Most of the work on predicting gaze has focussed on high-level intuition of what features might be interesting. Such an approach might be well suited for a constrained environment but fails to provide a comprehensive theory for eye movement prediction. The development of a generic framework for this problem seems more tractable in a bottom-up approach of extracting and modeling low-level attractors. One may rightly argue that saccades might be guided by high-level understanding of the image. However, when the eye makes relatively large saccades as in Fig. 2, the destination region is scrutinized by the periphery at a very low resolution to be able to attribute the decision of the jump to cognitively interesting details, thus motivating the investigation of low-level image attractors. Many seemingly complex visual tasks can be understood by exploiting statistical dependencies in the stimulus. Two types of experiments are in progress to extract statistical dependencies and answer the questions posed above.

In the first set of experiments designed to understand the nature of features that subjects look for while searching for a target, eye movements are recorded in a visual search task. To answer the question of what is being analyzed during a fixation, the Classification Image Paradigm is introduced in a novel scenario of eye movements. The approach is truly cognition-free since the entire analysis is done by analyzing structure in noise.

Secondly, in a task-free viewing mode, subjects are instructed to view natural images and their eye movements are tracked and recorded. The problem of finding image features from the image patches at point of gaze then boils down to an unsupervised pattern classification of image regions at the points of gaze. Minimum representation error (Principal Component Analysis) constraints and information theoretic flavors (Independent Component Analysis) of ‘commonality’ are then applied to the data set to examine the possibility of extracting kernels that can then be used to predict regions of interest in novel situations. This could then be used for driving the cameras in foveated active vision systems to visually informative regions, used as a probability map for space varying image analysis (for e.g quality assessment), and when combined with features of a target, in foveated object search and detection and many other attention oriented tasks as discussed earlier.
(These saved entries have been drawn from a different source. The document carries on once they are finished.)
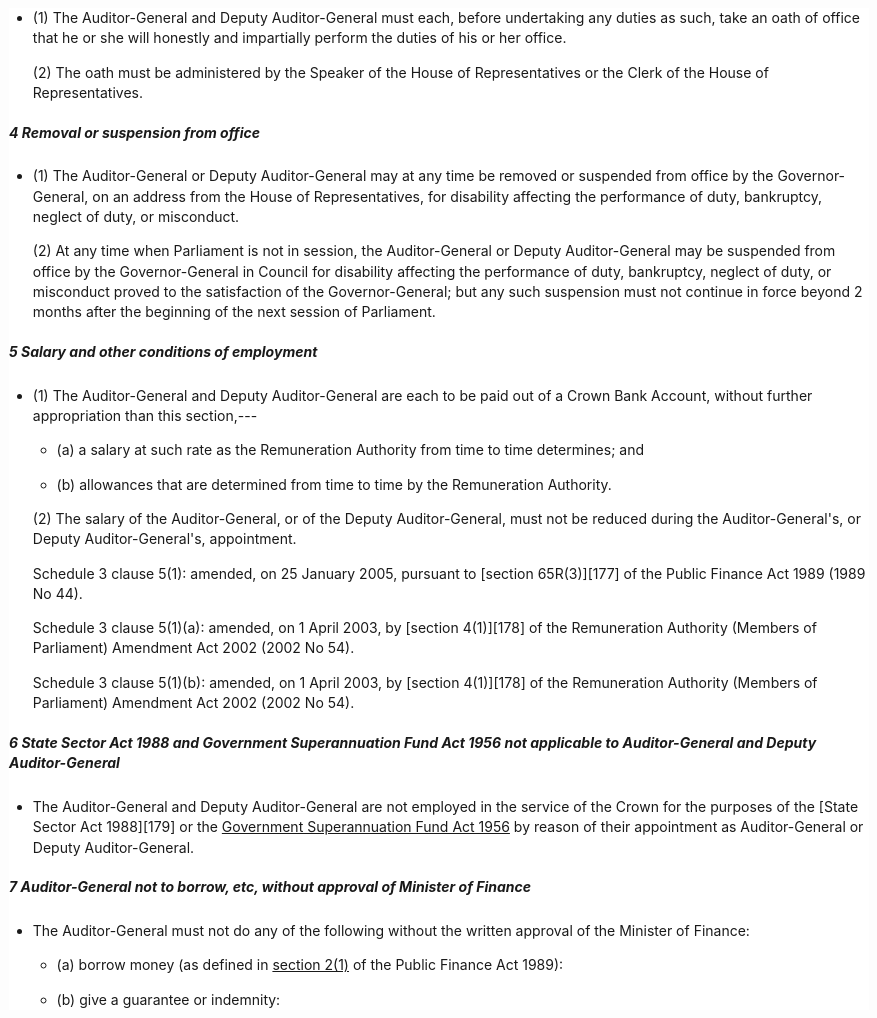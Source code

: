 *   (1) The Auditor-General and Deputy Auditor-General must each, before undertaking any duties as such, take an oath of office that he or she will honestly and impartially perform the duties of his or her office.
    
    (2) The oath must be administered by the Speaker of the House of Representatives or the Clerk of the House of Representatives.

##### 4 Removal or suspension from office
    
*   (1) The Auditor-General or Deputy Auditor-General may at any time be removed or suspended from office by the Governor-General, on an address from the House of Representatives, for disability affecting the performance of duty, bankruptcy, neglect of duty, or misconduct.
    
    (2) At any time when Parliament is not in session, the Auditor-General or Deputy Auditor-General may be suspended from office by the Governor-General in Council for disability affecting the performance of duty, bankruptcy, neglect of duty, or misconduct proved to the satisfaction of the Governor-General; but any such suspension must not continue in force beyond 2 months after the beginning of the next session of Parliament.

##### 5 Salary and other conditions of employment
    
*   (1) The Auditor-General and Deputy Auditor-General are each to be paid out of a Crown Bank Account, without further appropriation than this section,---
        
    *   (a) a salary at such rate as the Remuneration Authority from time to time determines; and
    
    *   (b) allowances that are determined from time to time by the Remuneration Authority.
    
    (2) The salary of the Auditor-General, or of the Deputy Auditor-General, must not be reduced during the Auditor-General's, or Deputy Auditor-General's, appointment.
    
    Schedule 3 clause 5(1): amended, on 25 January 2005, pursuant to [section 65R(3)][177] of the Public Finance Act 1989 (1989 No 44).
    
    Schedule 3 clause 5(1)(a): amended, on 1 April 2003, by [section 4(1)][178] of the Remuneration Authority (Members of Parliament) Amendment Act 2002 (2002 No 54).
    
    Schedule 3 clause 5(1)(b): amended, on 1 April 2003, by [section 4(1)][178] of the Remuneration Authority (Members of Parliament) Amendment Act 2002 (2002 No 54).

##### 6 State Sector Act 1988 and Government Superannuation Fund Act 1956 not applicable to Auditor-General and Deputy Auditor-General
    
*   The Auditor-General and Deputy Auditor-General are not employed in the service of the Crown for the purposes of the [State Sector Act 1988][179] or the [Government Superannuation Fund Act 1956][130] by reason of their appointment as Auditor-General or Deputy Auditor-General.

##### 7 Auditor-General not to borrow, etc, without approval of Minister of Finance
    
*   The Auditor-General must not do any of the following without the written approval of the Minister of Finance:
        
    *   (a) borrow money (as defined in [section 2(1)][95] of the Public Finance Act 1989):
    
    *   (b) give a guarantee or indemnity:
    

[0]: http://www.legislation.govt.nz/act/public/2001/0010/latest/link.aspx?id=DLM2998524
[1]: http://www.legislation.govt.nz/act/public/2001/0010/latest/whole.html#DLM88544
[2]: http://www.legislation.govt.nz/act/public/2001/0010/latest/whole.html#DLM88545
[3]: http://www.legislation.govt.nz/act/public/2001/0010/latest/whole.html#DLM88546
[4]: http://www.legislation.govt.nz/act/public/2001/0010/latest/whole.html#DLM88547
[5]: http://www.legislation.govt.nz/act/public/2001/0010/latest/whole.html#DLM88548
[6]: http://www.legislation.govt.nz/act/public/2001/0010/latest/whole.html#DLM88578
[7]: http://www.legislation.govt.nz/act/public/2001/0010/latest/whole.html#DLM88581
[8]: http://www.legislation.govt.nz/act/public/2001/0010/latest/whole.html#DLM88582
[9]: http://www.legislation.govt.nz/act/public/2001/0010/latest/whole.html#DLM88583
[10]: http://www.legislation.govt.nz/act/public/2001/0010/latest/whole.html#DLM88584
[11]: http://www.legislation.govt.nz/act/public/2001/0010/latest/whole.html#DLM88585
[12]: http://www.legislation.govt.nz/act/public/2001/0010/latest/whole.html#DLM88586
[13]: http://www.legislation.govt.nz/act/public/2001/0010/latest/whole.html#DLM88587
[14]: http://www.legislation.govt.nz/act/public/2001/0010/latest/whole.html#DLM88588
[15]: http://www.legislation.govt.nz/act/public/2001/0010/latest/whole.html#DLM88589
[16]: http://www.legislation.govt.nz/act/public/2001/0010/latest/whole.html#DLM88590
[17]: http://www.legislation.govt.nz/act/public/2001/0010/latest/whole.html#DLM88591
[18]: http://www.legislation.govt.nz/act/public/2001/0010/latest/whole.html#DLM88592
[19]: http://www.legislation.govt.nz/act/public/2001/0010/latest/whole.html#DLM88593
[20]: http://www.legislation.govt.nz/act/public/2001/0010/latest/whole.html#DLM88594
[21]: http://www.legislation.govt.nz/act/public/2001/0010/latest/whole.html#DLM88595
[22]: http://www.legislation.govt.nz/act/public/2001/0010/latest/whole.html#DLM88596
[23]: http://www.legislation.govt.nz/act/public/2001/0010/latest/whole.html#DLM4578009
[24]: http://www.legislation.govt.nz/act/public/2001/0010/latest/whole.html#DLM88598
[25]: http://www.legislation.govt.nz/act/public/2001/0010/latest/whole.html#DLM88599
[26]: http://www.legislation.govt.nz/act/public/2001/0010/latest/whole.html#DLM88900
[27]: http://www.legislation.govt.nz/act/public/2001/0010/latest/whole.html#DLM88901
[28]: http://www.legislation.govt.nz/act/public/2001/0010/latest/whole.html#DLM88902
[29]: http://www.legislation.govt.nz/act/public/2001/0010/latest/whole.html#DLM88903
[30]: http://www.legislation.govt.nz/act/public/2001/0010/latest/whole.html#DLM88904
[31]: http://www.legislation.govt.nz/act/public/2001/0010/latest/whole.html#DLM88905
[32]: http://www.legislation.govt.nz/act/public/2001/0010/latest/whole.html#DLM88906
[33]: http://www.legislation.govt.nz/act/public/2001/0010/latest/whole.html#DLM88907
[34]: http://www.legislation.govt.nz/act/public/2001/0010/latest/whole.html#DLM88908
[35]: http://www.legislation.govt.nz/act/public/2001/0010/latest/whole.html#DLM88909
[36]: http://www.legislation.govt.nz/act/public/2001/0010/latest/whole.html#DLM88910
[37]: http://www.legislation.govt.nz/act/public/2001/0010/latest/whole.html#DLM88911
[38]: http://www.legislation.govt.nz/act/public/2001/0010/latest/whole.html#DLM88912
[39]: http://www.legislation.govt.nz/act/public/2001/0010/latest/whole.html#DLM88913
[40]: http://www.legislation.govt.nz/act/public/2001/0010/latest/whole.html#DLM88914
[41]: http://www.legislation.govt.nz/act/public/2001/0010/latest/whole.html#DLM88915
[42]: http://www.legislation.govt.nz/act/public/2001/0010/latest/whole.html#DLM88916
[43]: http://www.legislation.govt.nz/act/public/2001/0010/latest/whole.html#DLM88917
[44]: http://www.legislation.govt.nz/act/public/2001/0010/latest/whole.html#DLM88918
[45]: http://www.legislation.govt.nz/act/public/2001/0010/latest/whole.html#DLM88919
[46]: http://www.legislation.govt.nz/act/public/2001/0010/latest/whole.html#DLM88920
[47]: http://www.legislation.govt.nz/act/public/2001/0010/latest/whole.html#DLM88921
[48]: http://www.legislation.govt.nz/act/public/2001/0010/latest/whole.html#DLM88922
[49]: http://www.legislation.govt.nz/act/public/2001/0010/latest/whole.html#DLM88923
[50]: http://www.legislation.govt.nz/act/public/2001/0010/latest/whole.html#DLM88924
[51]: http://www.legislation.govt.nz/act/public/2001/0010/latest/whole.html#DLM88925
[52]: http://www.legislation.govt.nz/act/public/2001/0010/latest/whole.html#DLM88928
[53]: http://www.legislation.govt.nz/act/public/2001/0010/latest/whole.html#DLM88931
[54]: http://www.legislation.govt.nz/act/public/2001/0010/latest/whole.html#DLM88932
[55]: http://www.legislation.govt.nz/act/public/2001/0010/latest/whole.html#DLM88933
[56]: http://www.legislation.govt.nz/act/public/2001/0010/latest/whole.html#DLM88934
[57]: http://www.legislation.govt.nz/act/public/2001/0010/latest/whole.html#DLM88935
[58]: http://www.legislation.govt.nz/act/public/2001/0010/latest/whole.html#DLM88936
[59]: http://www.legislation.govt.nz/act/public/2001/0010/latest/whole.html#DLM88937
[60]: http://www.legislation.govt.nz/act/public/2001/0010/latest/whole.html#DLM88939
[61]: http://www.legislation.govt.nz/act/public/2001/0010/latest/whole.html#DLM88940
[62]: http://www.legislation.govt.nz/act/public/2001/0010/latest/whole.html#DLM88941
[63]: http://www.legislation.govt.nz/act/public/2001/0010/latest/whole.html#DLM88942
[64]: http://www.legislation.govt.nz/act/public/2001/0010/latest/whole.html#DLM88944
[65]: http://www.legislation.govt.nz/act/public/2001/0010/latest/whole.html#DLM88945
[66]: http://www.legislation.govt.nz/act/public/2001/0010/latest/whole.html#DLM88947
[67]: http://www.legislation.govt.nz/act/public/2001/0010/latest/whole.html#DLM88949
[68]: http://www.legislation.govt.nz/act/public/2001/0010/latest/whole.html#DLM88951
[69]: http://www.legislation.govt.nz/act/public/2001/0010/latest/whole.html#DLM88953
[70]: http://www.legislation.govt.nz/act/public/2001/0010/latest/whole.html#DLM88955
[71]: http://www.legislation.govt.nz/act/public/2001/0010/latest/whole.html#DLM88956
[72]: http://www.legislation.govt.nz/act/public/2001/0010/latest/whole.html#DLM88957
[73]: http://www.legislation.govt.nz/act/public/2001/0010/latest/whole.html#DLM88958
[74]: http://www.legislation.govt.nz/act/public/2001/0010/latest/whole.html#DLM88959
[75]: http://www.legislation.govt.nz/act/public/2001/0010/latest/whole.html#DLM88960
[76]: http://www.legislation.govt.nz/act/public/2001/0010/latest/whole.html#DLM88961
[77]: http://www.legislation.govt.nz/act/public/2001/0010/latest/whole.html#DLM88962
[78]: http://www.legislation.govt.nz/act/public/2001/0010/latest/whole.html#DLM88963
[79]: http://www.legislation.govt.nz/act/public/2001/0010/latest/whole.html#DLM88964
[80]: http://www.legislation.govt.nz/act/public/2001/0010/latest/whole.html#DLM88965
[81]: http://www.legislation.govt.nz/act/public/2001/0010/latest/whole.html#DLM88966
[82]: http://www.legislation.govt.nz/act/public/2001/0010/latest/whole.html#DLM88967
[83]: http://www.legislation.govt.nz/act/public/2001/0010/latest/whole.html#DLM88968
[84]: http://www.legislation.govt.nz/act/public/2001/0010/latest/whole.html#DLM88969
[85]: http://www.legislation.govt.nz/act/public/2001/0010/latest/whole.html#DLM88970
[86]: http://www.legislation.govt.nz/act/public/2001/0010/latest/whole.html#DLM88971
[87]: http://www.legislation.govt.nz/act/public/2001/0010/latest/whole.html#DLM88972
[88]: http://www.legislation.govt.nz/act/public/2001/0010/latest/whole.html#DLM88973
[89]: http://www.legislation.govt.nz/act/public/2001/0010/latest/whole.html#DLM88974
[90]: http://www.legislation.govt.nz/act/public/2001/0010/latest/whole.html#DLM88987
[91]: http://www.legislation.govt.nz/act/public/2001/0010/latest/whole.html#DLM89103
[92]: http://www.legislation.govt.nz/act/public/2001/0010/latest/whole.html#DLM89120
[93]: http://www.legislation.govt.nz/act/public/2001/0010/latest/link.aspx?id=DLM4632837
[94]: http://www.legislation.govt.nz/act/public/2001/0010/latest/link.aspx?id=DLM98444
[95]: http://www.legislation.govt.nz/act/public/2001/0010/latest/link.aspx?id=DLM160819
[96]: http://www.legislation.govt.nz/act/public/2001/0010/latest/link.aspx?id=DLM4702241
[97]: http://www.legislation.govt.nz/act/public/2001/0010/latest/link.aspx?id=DLM170881
[98]: http://www.legislation.govt.nz/act/public/2001/0010/latest/link.aspx?id=DLM97382
[99]: http://www.legislation.govt.nz/act/public/2001/0010/latest/link.aspx?id=DLM319999
[100]: http://www.legislation.govt.nz/act/public/2001/0010/latest/link.aspx?id=DLM3701759
[101]: http://www.legislation.govt.nz/act/public/2001/0010/latest/link.aspx?id=DLM5740665
[102]: http://www.legislation.govt.nz/act/public/2001/0010/latest/link.aspx?id=DLM174088
[103]: http://www.legislation.govt.nz/act/public/2001/0010/latest/link.aspx?id=DLM162702
[104]: http://www.legislation.govt.nz/act/public/2001/0010/latest/link.aspx?id=DLM320102
[105]: http://www.legislation.govt.nz/act/public/2001/0010/latest/link.aspx?id=DLM320104
[106]: http://www.legislation.govt.nz/act/public/2001/0010/latest/link.aspx?id=DLM328867
[107]: http://www.legislation.govt.nz/act/public/2001/0010/latest/link.aspx?id=DLM3231525
[108]: http://www.legislation.govt.nz/act/public/2001/0010/latest/link.aspx?id=DLM199370
[109]: http://www.legislation.govt.nz/act/public/2001/0010/latest/link.aspx?id=DLM123616
[110]: http://www.legislation.govt.nz/act/public/2001/0010/latest/link.aspx?id=DLM123633
[111]: http://www.legislation.govt.nz/act/public/2001/0010/latest/link.aspx?id=DLM296638
[112]: http://www.legislation.govt.nz/act/public/2001/0010/latest/link.aspx?id=DLM328793
[113]: http://www.legislation.govt.nz/act/public/2001/0010/latest/link.aspx?id=DLM65366
[114]: http://www.legislation.govt.nz/act/public/2001/0010/latest/link.aspx?id=DLM65368
[115]: http://www.legislation.govt.nz/act/public/2001/0010/latest/link.aspx?id=DLM65371
[116]: http://www.legislation.govt.nz/act/public/2001/0010/latest/link.aspx?id=DLM4632946
[117]: http://www.legislation.govt.nz/act/public/2001/0010/latest/link.aspx?id=DLM3231465
[118]: http://www.legislation.govt.nz/act/public/2001/0010/latest/link.aspx?id=DLM5326333
[119]: http://www.legislation.govt.nz/act/public/2001/0010/latest/link.aspx?id=DLM162464
[120]: http://www.legislation.govt.nz/act/public/2001/0010/latest/link.aspx?id=DLM3360714
[121]: http://www.legislation.govt.nz/act/public/2001/0010/latest/link.aspx?id=DLM3360067
[122]: http://www.legislation.govt.nz/act/public/2001/0010/latest/link.aspx?id=DLM3359902
[123]: http://www.legislation.govt.nz/act/public/2001/0010/latest/link.aspx?id=DLM403276
[124]: http://www.legislation.govt.nz/act/public/2001/0010/latest/link.aspx?id=DLM1513260
[125]: http://www.legislation.govt.nz/act/public/2001/0010/latest/link.aspx?id=DLM1513263
[126]: http://www.legislation.govt.nz/act/public/2001/0010/latest/link.aspx?id=DLM1523176
[127]: http://www.legislation.govt.nz/act/public/2001/0010/latest/link.aspx?id=DLM174092
[128]: http://www.legislation.govt.nz/act/public/2001/0010/latest/link.aspx?id=DLM419289
[129]: http://www.legislation.govt.nz/act/public/2001/0010/latest/link.aspx?id=DLM301338
[130]: http://www.legislation.govt.nz/act/public/2001/0010/latest/link.aspx?id=DLM446000
[131]: http://www.legislation.govt.nz/act/public/2001/0010/latest/link.aspx?id=DLM444310
[132]: http://www.legislation.govt.nz/act/public/2001/0010/latest/link.aspx?id=DLM379823
[133]: http://www.legislation.govt.nz/act/public/2001/0010/latest/link.aspx?id=DLM174229
[134]: http://www.legislation.govt.nz/act/public/2001/0010/latest/link.aspx?id=DLM3339827
[135]: http://www.legislation.govt.nz/act/public/2001/0010/latest/link.aspx?id=DLM5466801
[136]: http://www.legislation.govt.nz/act/public/2001/0010/latest/link.aspx?id=DLM329641
[137]: http://www.legislation.govt.nz/act/public/2001/0010/latest/link.aspx?id=DLM130706
[138]: http://www.legislation.govt.nz/act/public/2001/0010/latest/link.aspx?id=DLM175958
[139]: http://www.legislation.govt.nz/act/public/2001/0010/latest/link.aspx?id=DLM267772
[140]: http://www.legislation.govt.nz/act/public/2001/0010/latest/link.aspx?id=DLM3339731
[141]: http://www.legislation.govt.nz/act/public/2001/0010/latest/link.aspx?id=DLM3340037
[142]: http://www.legislation.govt.nz/act/public/2001/0010/latest/link.aspx?id=DLM276326
[143]: http://www.legislation.govt.nz/act/public/2001/0010/latest/link.aspx?id=DLM163652
[144]: http://www.legislation.govt.nz/act/public/2001/0010/latest/link.aspx?id=DLM163544
[145]: http://www.legislation.govt.nz/act/public/2001/0010/latest/link.aspx?id=DLM131688
[146]: http://www.legislation.govt.nz/act/public/2001/0010/latest/link.aspx?id=DLM246958
[147]: http://www.legislation.govt.nz/act/public/2001/0010/latest/link.aspx?id=DLM394158
[148]: http://www.legislation.govt.nz/act/public/2001/0010/latest/link.aspx?id=DLM355084
[149]: http://www.legislation.govt.nz/act/public/2001/0010/latest/link.aspx?id=DLM3339984
[150]: http://www.legislation.govt.nz/act/public/2001/0010/latest/link.aspx?id=DLM331111
[151]: http://www.legislation.govt.nz/act/public/2001/0010/latest/link.aspx?id=DLM97748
Visual Search Experiments - Classification Image Paradigm

The classification image paradigm was originally developed to determine exactly what information was being used in simple visual classifications. The idea was to embed in a classification task sufficient amount of visual noise so that the overall signal-to-noise ratio, and hence the outcome of the classification task, is largely determined by the external added noise. This task is repeated many times with different added noise in each trial. The noise from each trial when the observer makes a given response is then saved and averaged together. Over many trials, image pixels in each ‘bin’ that contribute to the decision add up while the ones that do not contribute average to zero (assuming zero mean noise) and the resulting ‘classification image’ represents the linear contribution (or weight) of each pixel in determining that particular response from the subject.

Fig 4: Illustrating the Classification Image Paradigm

For illustration purposes, assume that two bars should ideally be in vertical alignment but, are in practice always offset one way or the other as shown in Fig. 4. In each trial, the bars are embedded in noise to limit performance, randomly offset top-leftward or -rightward, and then briefly presented to the subject. The classification image paradigm is designed to reveal image features the HVS uses to decide if the bars are shifted to the right or to the left. If the subject responded ‘rightward’ or ‘leftward,’ the noise for that trial is averaged into the ‘right’ or ‘left’ image, respectively. At the end of the experiment (generally 10,000 trials run over several sessions), definite filter properties begin to emerge in the two average images. The images are differenced and thresholded for statistical significance (pixels within 2 standard deviations of the mean can be set to gray, for example). A classification image from a nearly identical experiment is shown in Fig. 4. The subject seems to be using elongated, vertical, odd-symmetric ‘filters’ sensitive to the horizontal shift of the bars to make the decisions. It quite clearly reflects a plausible decision criterion used for the task.

This methodology is extended for the first time to eye movements by investigating discrimination results at point of gaze. This approach has two fundamental advantages. First, it extracts low-level features derived directly from the linear contribution of each stimulus pixel in attracting gaze. Second, since the stimuli are composed of random noise, there are no high-level features of cognitive or emotional interest to interfere with the image-based mechanisms determining gaze position. In the experiment, subjects were instructed to search for simple targets like circles, triangles etc. in a 1/f noise image. Eye movements were recorded while subjects performed the task and then the noise at each of the fixations was averaged to build a classification image.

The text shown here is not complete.